La segunda ‘idea’ que tuvo para hacer una ‘performance’ generó idéntico rechazo en 1970: pretendía jugar a la ‘ruleta rusa’ vestida con la ropa que le ponía su madre cuando era pequeña y que ella, con toda la razón del mundo, odiaba. Ahí también está otra clave de todo lo que ha realizado desde entonces Marina Abramovic: la vida como un ponerse permanente en riesgo, el exorcismo al desnudo del miedo a la muerte, la manifestación descarnada de nuestra vulnerabilidad. Puede levitar en las cocinas de La Laboral de Gijón (2009) o buscar la meditación perfecta en el Tíbet, pero en el fondo lo que dinamiza a esta artista son sus viejas heridas. Al terminar los tres meses de la performance de ‘La artista está presente’ (2010), Marina indicaba que no sabía qué es el arte y, al mismo tiempo, comprende que la performance le lleva más allá de lo habitual para intensificar la vida: «La cantidad de amor, el amor incondicional de completos extraños, fue la sensación más inverosímil de que he tenido».
Clases magistrales
En 2005, en el Guggenheim de Nueva York, recreó ‘performances’ de Bruce Nauman, Vito Acconci, Valie Export, Gina Pane y Joseph Beuys, añadiendo dos obras suyas: ‘Lips of Thomas’ (1975) y ‘Entering the Other Side’ (2005). Marina Abramovic se apropiaba de acciones ajenas y, al mismo tiempo, inscribía su proyecto en una genealogía, presentaba descaradamente su ambición histórica. Desde hace años parece que estuviera dedicada a dar clases magistrales, teatralizando en exceso aquellas acciones que tuvieron en una época un carácter intempestivo. Su fama como ‘artista global’ ha neutralizado la intensidad que tenía, revestida ahora como una figura ‘aurática’, cuando hace décadas, por ejemplo, en ‘Ritmo 0’ (1974), desafiaba al público a que hiciera con su cuerpo lo que quisiera, ofreciendo objetos con los que podrían causarle dolor.
Tal vez fue la exposición ‘El Puente’, comisariada por Pablo J. Rico, la más importante de las aproximaciones a la obra de Marina Abramovic en nuestro país. En junio de 1998 se pudo ver en Valencia y Alicante una selección de sus trabajos y también, en el Teatro Rialto, una versión escénica de sus más conocidas ‘performances’, incluidas serpientes y sangrientos cortes en el cuerpo desnudo de la performer. También hizo una aparición en el Centro de Arte Contemporáneo de Málaga en 2014, que convocó a un gentío; la enorme cola que se formó para tratar de ver de cerca o hacerse un selfie con la diva de la ‘performance’ revelaba que el fenómeno tenía una escala diferente a la habitual.

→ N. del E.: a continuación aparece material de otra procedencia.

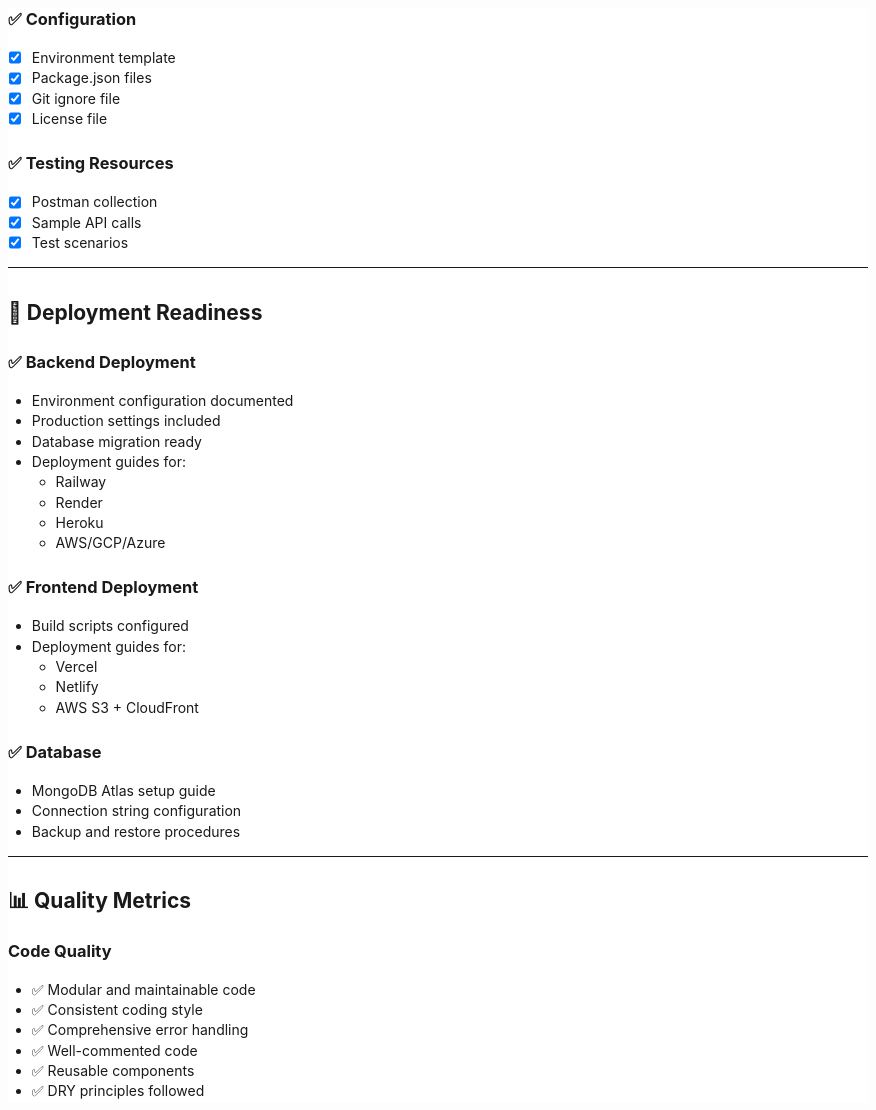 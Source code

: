 ### ✅ Configuration
- [x] Environment template
- [x] Package.json files
- [x] Git ignore file
- [x] License file

### ✅ Testing Resources
- [x] Postman collection
- [x] Sample API calls
- [x] Test scenarios

---

## 🚀 Deployment Readiness

### ✅ Backend Deployment
- Environment configuration documented
- Production settings included
- Database migration ready
- Deployment guides for:
  - Railway
  - Render
  - Heroku
  - AWS/GCP/Azure

### ✅ Frontend Deployment
- Build scripts configured
- Deployment guides for:
  - Vercel
  - Netlify
  - AWS S3 + CloudFront

### ✅ Database
- MongoDB Atlas setup guide
- Connection string configuration
- Backup and restore procedures

---

## 📊 Quality Metrics

### Code Quality
- ✅ Modular and maintainable code
- ✅ Consistent coding style
- ✅ Comprehensive error handling
- ✅ Well-commented code
- ✅ Reusable components
- ✅ DRY principles followed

Marina Abromovic ha contado su vida en el libro ‘Derribando muros’, publicado originalmente en 2016, como una novela de formación. Aunque su figura actual tenga las luces y sombras propias de una ‘celebrity’, atrapada entre sus ‘muertes’ rígidamente teatralizadas y los patéticos procesos metodológicos con Lady Gaga, no puede negarse que es una artista que ha mostrado su coraje al desnudo. Su imaginario está marcado, desde su infancia, por el miedo, pero también por un anhelo de pureza. Hija de partisanos, con un padre tan heroico como tarambana, enamorada durante años de Ulay, un ‘performer’ con el que realizó algunas de sus obras memorables como aquella peregrinación por la Gran Muralla China que vino a marcar su ruptura, una mujer de marcado perfil que ha mostrado, al mismo tiempo, su vulnerabilidad y una impresionante entereza.